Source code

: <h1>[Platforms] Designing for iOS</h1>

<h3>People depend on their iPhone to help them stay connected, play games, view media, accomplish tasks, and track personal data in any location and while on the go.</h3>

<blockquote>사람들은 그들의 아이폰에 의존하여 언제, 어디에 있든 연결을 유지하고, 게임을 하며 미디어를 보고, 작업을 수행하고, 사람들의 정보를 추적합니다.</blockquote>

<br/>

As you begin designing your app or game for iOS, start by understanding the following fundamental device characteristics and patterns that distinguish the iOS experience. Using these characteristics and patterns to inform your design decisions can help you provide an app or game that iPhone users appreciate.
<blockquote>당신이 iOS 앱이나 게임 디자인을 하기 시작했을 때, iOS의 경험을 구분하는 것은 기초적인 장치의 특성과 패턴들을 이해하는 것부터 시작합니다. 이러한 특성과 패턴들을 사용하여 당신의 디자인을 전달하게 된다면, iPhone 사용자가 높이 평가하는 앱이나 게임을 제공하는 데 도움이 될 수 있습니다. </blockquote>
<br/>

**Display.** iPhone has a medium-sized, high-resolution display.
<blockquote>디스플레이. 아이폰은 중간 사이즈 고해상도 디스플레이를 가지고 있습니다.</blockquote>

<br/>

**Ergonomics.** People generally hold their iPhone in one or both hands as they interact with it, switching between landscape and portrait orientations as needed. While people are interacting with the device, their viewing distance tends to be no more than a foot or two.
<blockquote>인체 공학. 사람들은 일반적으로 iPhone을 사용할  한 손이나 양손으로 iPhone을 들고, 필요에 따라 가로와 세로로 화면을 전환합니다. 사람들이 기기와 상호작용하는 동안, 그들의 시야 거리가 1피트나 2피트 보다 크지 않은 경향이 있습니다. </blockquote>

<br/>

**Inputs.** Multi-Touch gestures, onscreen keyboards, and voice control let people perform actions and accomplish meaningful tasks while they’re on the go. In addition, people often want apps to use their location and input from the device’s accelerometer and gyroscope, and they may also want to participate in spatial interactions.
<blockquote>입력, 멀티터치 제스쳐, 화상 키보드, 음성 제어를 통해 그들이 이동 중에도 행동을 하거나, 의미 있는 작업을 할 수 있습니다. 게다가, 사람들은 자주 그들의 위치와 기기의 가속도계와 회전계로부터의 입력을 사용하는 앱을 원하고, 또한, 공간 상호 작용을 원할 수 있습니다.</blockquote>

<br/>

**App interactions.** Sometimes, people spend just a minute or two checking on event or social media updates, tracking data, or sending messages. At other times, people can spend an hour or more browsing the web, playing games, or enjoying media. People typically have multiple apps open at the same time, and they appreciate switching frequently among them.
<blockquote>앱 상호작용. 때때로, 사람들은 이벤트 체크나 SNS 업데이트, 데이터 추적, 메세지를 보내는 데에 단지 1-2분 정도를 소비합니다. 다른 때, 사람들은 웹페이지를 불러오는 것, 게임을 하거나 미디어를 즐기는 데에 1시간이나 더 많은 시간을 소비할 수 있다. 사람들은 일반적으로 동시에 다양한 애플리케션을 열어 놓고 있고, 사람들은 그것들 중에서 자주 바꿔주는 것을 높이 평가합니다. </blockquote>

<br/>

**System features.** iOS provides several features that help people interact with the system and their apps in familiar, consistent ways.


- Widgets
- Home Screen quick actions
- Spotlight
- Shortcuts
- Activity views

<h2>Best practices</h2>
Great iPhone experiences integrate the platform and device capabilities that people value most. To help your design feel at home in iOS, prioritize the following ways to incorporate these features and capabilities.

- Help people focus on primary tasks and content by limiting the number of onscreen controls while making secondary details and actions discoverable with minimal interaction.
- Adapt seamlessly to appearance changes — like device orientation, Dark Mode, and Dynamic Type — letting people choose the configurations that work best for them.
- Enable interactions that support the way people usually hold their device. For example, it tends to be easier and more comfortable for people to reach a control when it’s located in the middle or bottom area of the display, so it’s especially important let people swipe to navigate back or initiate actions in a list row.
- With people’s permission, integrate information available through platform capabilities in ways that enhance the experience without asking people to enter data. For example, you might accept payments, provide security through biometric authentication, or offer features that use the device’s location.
※
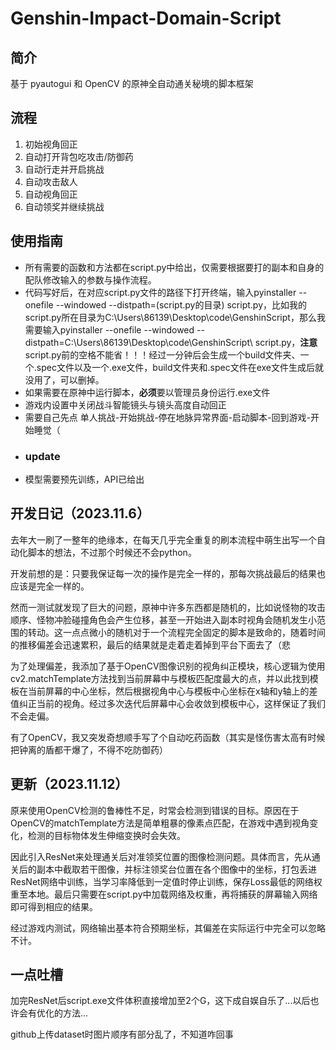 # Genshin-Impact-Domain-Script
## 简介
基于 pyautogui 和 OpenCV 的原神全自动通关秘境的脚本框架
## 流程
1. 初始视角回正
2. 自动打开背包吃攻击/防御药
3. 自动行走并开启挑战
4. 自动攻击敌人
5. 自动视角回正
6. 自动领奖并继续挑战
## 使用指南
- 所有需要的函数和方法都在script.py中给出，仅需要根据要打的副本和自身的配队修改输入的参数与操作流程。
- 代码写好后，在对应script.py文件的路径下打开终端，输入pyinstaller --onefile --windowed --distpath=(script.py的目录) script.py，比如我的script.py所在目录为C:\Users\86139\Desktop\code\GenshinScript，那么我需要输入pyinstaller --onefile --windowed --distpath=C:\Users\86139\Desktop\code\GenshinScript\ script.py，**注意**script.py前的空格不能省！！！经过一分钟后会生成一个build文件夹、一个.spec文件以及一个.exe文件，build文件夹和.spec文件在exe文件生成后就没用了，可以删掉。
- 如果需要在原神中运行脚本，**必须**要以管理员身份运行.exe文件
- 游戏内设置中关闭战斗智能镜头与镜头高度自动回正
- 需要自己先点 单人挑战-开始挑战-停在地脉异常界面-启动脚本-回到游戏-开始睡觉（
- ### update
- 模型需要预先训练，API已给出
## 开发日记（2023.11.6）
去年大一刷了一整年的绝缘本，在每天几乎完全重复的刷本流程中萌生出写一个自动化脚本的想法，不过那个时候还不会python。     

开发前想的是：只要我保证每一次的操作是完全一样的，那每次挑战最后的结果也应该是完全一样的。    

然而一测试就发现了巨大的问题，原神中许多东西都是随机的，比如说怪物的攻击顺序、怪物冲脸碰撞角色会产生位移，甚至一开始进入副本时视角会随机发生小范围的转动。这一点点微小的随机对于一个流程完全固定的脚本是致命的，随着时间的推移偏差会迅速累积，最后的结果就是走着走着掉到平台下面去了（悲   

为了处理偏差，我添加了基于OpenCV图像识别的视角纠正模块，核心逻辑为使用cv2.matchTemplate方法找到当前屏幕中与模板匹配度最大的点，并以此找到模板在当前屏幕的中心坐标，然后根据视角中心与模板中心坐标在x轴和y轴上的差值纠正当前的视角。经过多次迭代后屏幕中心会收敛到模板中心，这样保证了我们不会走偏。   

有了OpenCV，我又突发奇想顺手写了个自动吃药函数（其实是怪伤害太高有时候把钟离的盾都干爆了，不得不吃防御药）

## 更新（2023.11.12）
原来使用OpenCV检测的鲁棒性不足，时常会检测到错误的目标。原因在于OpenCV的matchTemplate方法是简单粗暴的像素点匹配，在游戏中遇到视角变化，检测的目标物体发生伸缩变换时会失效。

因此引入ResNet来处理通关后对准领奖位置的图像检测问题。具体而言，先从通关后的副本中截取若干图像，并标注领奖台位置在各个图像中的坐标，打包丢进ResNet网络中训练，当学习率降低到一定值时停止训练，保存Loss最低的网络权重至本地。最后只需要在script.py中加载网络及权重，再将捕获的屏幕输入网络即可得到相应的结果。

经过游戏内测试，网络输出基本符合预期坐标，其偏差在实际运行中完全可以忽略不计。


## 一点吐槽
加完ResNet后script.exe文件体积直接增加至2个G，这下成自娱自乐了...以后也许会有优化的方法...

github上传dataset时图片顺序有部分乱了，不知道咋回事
※
• About this task: Would you print exactly and only the lines of the material above that run from the line with "## 开发日记（2023.11.6）" through the line with "github上传dataset时图片顺序有部分乱了，不知道咋回事", both included?

• Task response:
## 开发日记（2023.11.6）
去年大一刷了一整年的绝缘本，在每天几乎完全重复的刷本流程中萌生出写一个自动化脚本的想法，不过那个时候还不会python。     

开发前想的是：只要我保证每一次的操作是完全一样的，那每次挑战最后的结果也应该是完全一样的。    

然而一测试就发现了巨大的问题，原神中许多东西都是随机的，比如说怪物的攻击顺序、怪物冲脸碰撞角色会产生位移，甚至一开始进入副本时视角会随机发生小范围的转动。这一点点微小的随机对于一个流程完全固定的脚本是致命的，随着时间的推移偏差会迅速累积，最后的结果就是走着走着掉到平台下面去了（悲   

为了处理偏差，我添加了基于OpenCV图像识别的视角纠正模块，核心逻辑为使用cv2.matchTemplate方法找到当前屏幕中与模板匹配度最大的点，并以此找到模板在当前屏幕的中心坐标，然后根据视角中心与模板中心坐标在x轴和y轴上的差值纠正当前的视角。经过多次迭代后屏幕中心会收敛到模板中心，这样保证了我们不会走偏。   

有了OpenCV，我又突发奇想顺手写了个自动吃药函数（其实是怪伤害太高有时候把钟离的盾都干爆了，不得不吃防御药）

## 更新（2023.11.12）
原来使用OpenCV检测的鲁棒性不足，时常会检测到错误的目标。原因在于OpenCV的matchTemplate方法是简单粗暴的像素点匹配，在游戏中遇到视角变化，检测的目标物体发生伸缩变换时会失效。

因此引入ResNet来处理通关后对准领奖位置的图像检测问题。具体而言，先从通关后的副本中截取若干图像，并标注领奖台位置在各个图像中的坐标，打包丢进ResNet网络中训练，当学习率降低到一定值时停止训练，保存Loss最低的网络权重至本地。最后只需要在script.py中加载网络及权重，再将捕获的屏幕输入网络即可得到相应的结果。

经过游戏内测试，网络输出基本符合预期坐标，其偏差在实际运行中完全可以忽略不计。


## 一点吐槽
加完ResNet后script.exe文件体积直接增加至2个G，这下成自娱自乐了...以后也许会有优化的方法...

github上传dataset时图片顺序有部分乱了，不知道咋回事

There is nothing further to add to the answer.